Xavier Bertrand, Les Hauts-de-France, pionniers des politiques de l’emploi
À l’aube de la troisième révolution industrielle, notre économie se transforme de manière exponentielle, au rythme effréné des progrès technologiques. Intelligence artificielle, techno-médecine, impression 3D, big data et autres méthodes d’apprentissage automatique : cette transformation accélère l’évolution des tâches et des métiers des Français au quotidien. En effet, selon le Conseil d’orientation pour l’emploi, ce phénomène général que l’on peut appeler « automatisation » a le potentiel de transformer la moitié des emplois existants, de manière significative, voire très importante. Quelles politiques de l’emploi devons-nous mettre en place pour répondre à ces nouveaux défis ?
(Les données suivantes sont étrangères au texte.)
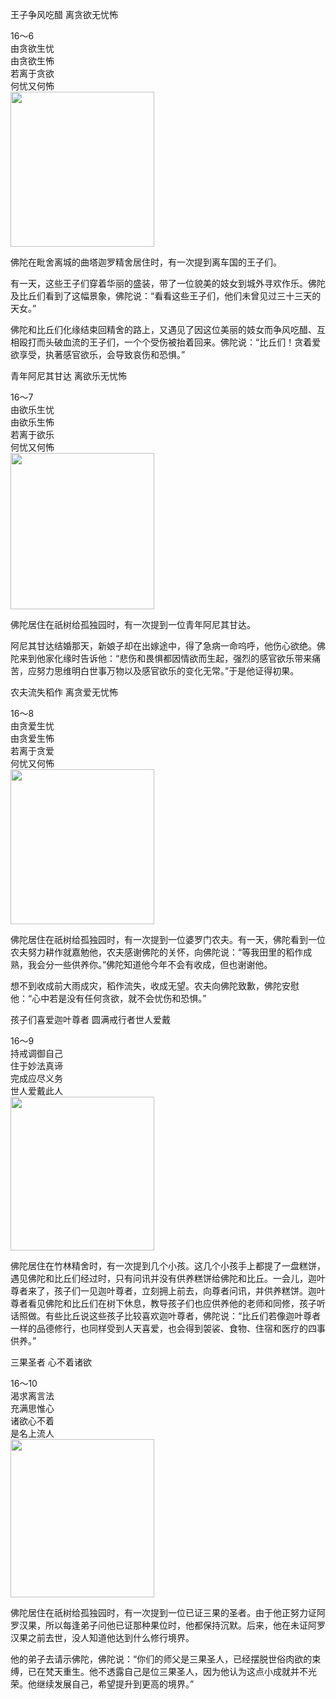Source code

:王子争风吃醋 离贪欲无忧怖

<div class="e2">
<div>
16～6<br>
 由贪欲生忧<br>
 由贪欲生怖<br>
 若离于贪欲<br>
 何忧又何怖
</div>
<img src="images/fjj-65-1.jpg" width="230" height="248"/>
</div>

佛陀在毗舍离城的曲塔迦罗精舍居住时，有一次提到离车国的王子们。

有一天，这些王子们穿着华丽的盛装，带了一位貌美的妓女到城外寻欢作乐。佛陀及比丘们看到了这幅景象，佛陀说：“看看这些王子们，他们未曾见过三十三天的天女。”

佛陀和比丘们化缘结束回精舍的路上，又遇见了因这位美丽的妓女而争风吃醋、互相殴打而头破血流的王子们，一个个受伤被抬着回来。佛陀说：“比丘们！贪着爱欲享受，执著感官欲乐，会导致哀伤和恐惧。”

青年阿尼其甘达 离欲乐无忧怖

<div class="e2">
<div>
16～7<br>
 由欲乐生忧<br>
 由欲乐生怖<br>
 若离于欲乐<br>
 何忧又何怖
</div>
<img src="images/fjj-65-2.jpg" width="230" height="250"/>
</div>

佛陀居住在祇树给孤独园时，有一次提到一位青年阿尼其甘达。

阿尼其甘达结婚那天，新娘子却在出嫁途中，得了急病一命呜呼，他伤心欲绝。佛陀来到他家化缘时告诉他：“悲伤和畏惧都因情欲而生起，强烈的感官欲乐带来痛苦，应努力思维明白世事万物以及感官欲乐的变化无常。”于是他证得初果。

农夫流失稻作 离贪爱无忧怖

<div class="e2">
<div>
16～8<br>
 由贪爱生忧<br>
 由贪爱生怖<br>
 若离于贪爱<br>
 何忧又何怖
</div>
<img src="images/fjj-65-3.jpg" width="230" height="248"/>
</div>

佛陀居住在祇树给孤独园时，有一次提到一位婆罗门农夫。有一天，佛陀看到一位农夫努力耕作就嘉勉他，农夫感谢佛陀的关怀，向佛陀说：“等我田里的稻作成熟，我会分一些供养你。”佛陀知道他今年不会有收成，但也谢谢他。

想不到收成前大雨成灾，稻作流失，收成无望。农夫向佛陀致歉，佛陀安慰他：“心中若是没有任何贪欲，就不会忧伤和恐惧。”

孩子们喜爱迦叶尊者 圆满戒行者世人爱戴

<div class="e2">
<div>
16～9<br>
 持戒调御自己<br>
 住于妙法真谛<br>
 完成应尽义务<br>
 世人爱戴此人
</div>
<img src="images/fjj-65-4.jpg" width="230" height="246"/>
</div>

佛陀居住在竹林精舍时，有一次提到几个小孩。这几个小孩手上都提了一盘糕饼，遇见佛陀和比丘们经过时，只有问讯并没有供养糕饼给佛陀和比丘。一会儿，迦叶尊者来了，孩子们一见迦叶尊者，立刻拥上前去，向尊者问讯，并供养糕饼。迦叶尊者看见佛陀和比丘们在树下休息，教导孩子们也应供养他的老师和同修，孩子听话照做。有些比丘说这些孩子比较喜欢迦叶尊者，佛陀说：“比丘们若像迦叶尊者一样的品德修行，也同样受到人天喜爱，也会得到袈裟、食物、住宿和医疗的四事供养。”

三果圣者 心不着诸欲

<div class="e2">
<div>
16～10<br>
 渴求离言法<br>
 充满思惟心<br>
 诸欲心不着<br>
 是名上流人
</div>
<img src="images/fjj-65-5.jpg" width="230" height="253"/>
</div>

佛陀居住在祇树给孤独园时，有一次提到一位已证三果的圣者。由于他正努力证阿罗汉果，所以每逢弟子问他已证那种果位时，他都保持沉默。后来，他在未证阿罗汉果之前去世，没人知道他达到什么修行境界。

他的弟子去请示佛陀，佛陀说：“你们的师父是三果圣人，已经摆脱世俗肉欲的束缚，已在梵天重生。他不透露自己是位三果圣人，因为他认为这点小成就并不光荣。他继续发展自己，希望提升到更高的境界。”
Olivier Faron, Sécurisation des parcours professionnels : de la genèse à l’expérimentation au sein du Cnam
La notion de sécurisation des parcours professionnels constitue une réponse au besoin croissant des actifs d’être accompagnés lors de transitions professionnelles devenues plus fréquentes, voire inévitables en raison des mutations économiques. Mettre opérationnellement en œuvre la sécurisation des parcours professionnels convoque une pluralité de registres allant de l’ingénierie socio-pédagogique à la définition d’un cadre juridique idoine, en passant par la gestion des compétences au sein des opérateurs mobilisés. Cette sécurisation des parcours professionnels a vocation à s’incarner dans le cadre d’une articulation bien trouvée des offres de services existantes qui devront parfois être complétées. La contribution potentielle des organismes de formation à la sécurisation des parcours professionnels est cruciale. L’exemple du Cnam en atteste : mise en place de guichets uniques AIOA (accueil, information, orientation et accompagnement), modularisation des parcours d’accès à la certification, définition d’une fonction accompagnement, etc.
Stéphane Junique, Comment sécuriser les parcours professionnels ?
À l’heure où les mutations du travail et les bouleversements sociétaux constituent des lames de fond sans précédent dans l’émergence de parcours professionnels et de vie plus fragmentés, la manière d’imaginer leur sécurisation est une véritable gageure collective. Parler des parcours professionnels, c’est parler des parcours de vie. À la pluralité des parcours, doivent répondre non pas une, mais des protections sociales où la personnalisation des réponses et de l’accompagnement ne rime pas avec une individualisation de leur financement. Les acteurs à but non lucratifs conjuguent de nombreux atouts pour répondre à ces enjeux de manière durable et responsable.